By Lesley LeRoux, TLS freelance writer
While some might call a lesson in mathematics boring, others see it as a performance, capable of engaging an audience of undergraduates as if they were watching an engrossing film.
Such is one of the discoveries from Carleton linguistics professors Natasha Artemeva and Janna Fox’s research on how mathematics is taught in undergraduate classes around the world.
The goal of the study, which began in 2007, is to inform requests to change mathematics teachings at the elementary and secondary school levels to better prepare students for university.
“We think there’s such a drastic difference between how mathematics is taught in schools and how it is taught in universities. For students, it’s simply like walking into a course that’s taught in a foreign language they don’t know,” Artemeva says. “This is too bad, because university mathematics is taught to train students, to make them into apprentices in the mathematical discipline, and apparently what schools do is something different.”
The researchers used video cameras to record mathematics lectures after finding that instruction in the discipline is highly visual.

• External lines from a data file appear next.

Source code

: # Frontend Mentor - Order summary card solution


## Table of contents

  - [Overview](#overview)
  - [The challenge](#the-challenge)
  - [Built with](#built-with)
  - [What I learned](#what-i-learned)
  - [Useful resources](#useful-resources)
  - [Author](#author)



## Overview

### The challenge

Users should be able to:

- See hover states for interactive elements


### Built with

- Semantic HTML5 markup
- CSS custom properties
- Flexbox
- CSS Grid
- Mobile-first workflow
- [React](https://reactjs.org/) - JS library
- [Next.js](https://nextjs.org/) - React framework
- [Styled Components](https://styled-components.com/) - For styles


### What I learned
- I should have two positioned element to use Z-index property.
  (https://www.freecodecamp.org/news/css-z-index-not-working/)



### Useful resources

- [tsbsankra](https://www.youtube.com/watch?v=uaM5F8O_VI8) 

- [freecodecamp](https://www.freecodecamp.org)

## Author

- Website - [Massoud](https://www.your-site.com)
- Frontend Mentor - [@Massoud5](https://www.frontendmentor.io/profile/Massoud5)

Fox says they took a multi-modal approach, taking into account textual, auditory, and expressional cues, such as movement and gesture.
What they found was that mathematics was taught in strikingly the same way wherever they went, regardless of language, country, culture, or whether instructors were teaching in their first or second language.

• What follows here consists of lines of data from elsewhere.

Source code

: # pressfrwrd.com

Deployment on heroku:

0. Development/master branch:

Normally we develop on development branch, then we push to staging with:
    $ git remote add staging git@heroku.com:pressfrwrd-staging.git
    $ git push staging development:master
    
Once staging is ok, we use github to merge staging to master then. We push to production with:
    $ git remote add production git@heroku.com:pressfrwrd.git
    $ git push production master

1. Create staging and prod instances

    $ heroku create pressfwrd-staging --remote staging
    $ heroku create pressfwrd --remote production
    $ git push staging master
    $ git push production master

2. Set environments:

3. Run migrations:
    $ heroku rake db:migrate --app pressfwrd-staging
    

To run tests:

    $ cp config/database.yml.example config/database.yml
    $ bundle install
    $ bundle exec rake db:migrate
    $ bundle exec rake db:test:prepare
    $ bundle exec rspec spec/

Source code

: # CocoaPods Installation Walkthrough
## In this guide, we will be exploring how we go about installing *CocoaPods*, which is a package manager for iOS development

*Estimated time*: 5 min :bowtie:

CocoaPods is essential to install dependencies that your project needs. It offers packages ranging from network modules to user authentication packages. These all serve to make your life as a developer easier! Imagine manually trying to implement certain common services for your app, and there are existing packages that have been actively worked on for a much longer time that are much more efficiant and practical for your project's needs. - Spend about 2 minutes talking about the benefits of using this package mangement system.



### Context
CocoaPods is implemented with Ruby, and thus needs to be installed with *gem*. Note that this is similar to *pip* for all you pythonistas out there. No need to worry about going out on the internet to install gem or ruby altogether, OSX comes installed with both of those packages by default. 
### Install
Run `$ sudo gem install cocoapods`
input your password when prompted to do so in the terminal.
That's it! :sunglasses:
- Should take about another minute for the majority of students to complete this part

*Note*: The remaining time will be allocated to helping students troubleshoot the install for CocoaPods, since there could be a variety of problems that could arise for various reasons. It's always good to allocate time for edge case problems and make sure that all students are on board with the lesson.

Artemeva says she and Fox coined the term ‘board choreography’ in their study to describe how instructors write on the board in real-time and simultaneously explain what was happening on the board.
“Professors even think in advance what they’re going to write on which part of the board, and what they’re going to erase and what they’re going to keep because it will become important later in the lecture,” Artemeva says.
These discoveries are significant for the next phase of their research, when they explore how different lecture formats affect students, whether it’s a face-to-face class, a video-recorded lecture, an online course, or a discussion group.
Fox says this further research is important to help students who are not mathematicians succeed in mathematics courses that are taken as electives.
“For a long time, we’ve needed to understand what makes it work for students in those classes and how we can make it function better to support greater academic success,” Fox says. “So it’s very rewarding to be working in an area where you might be able to do some good.”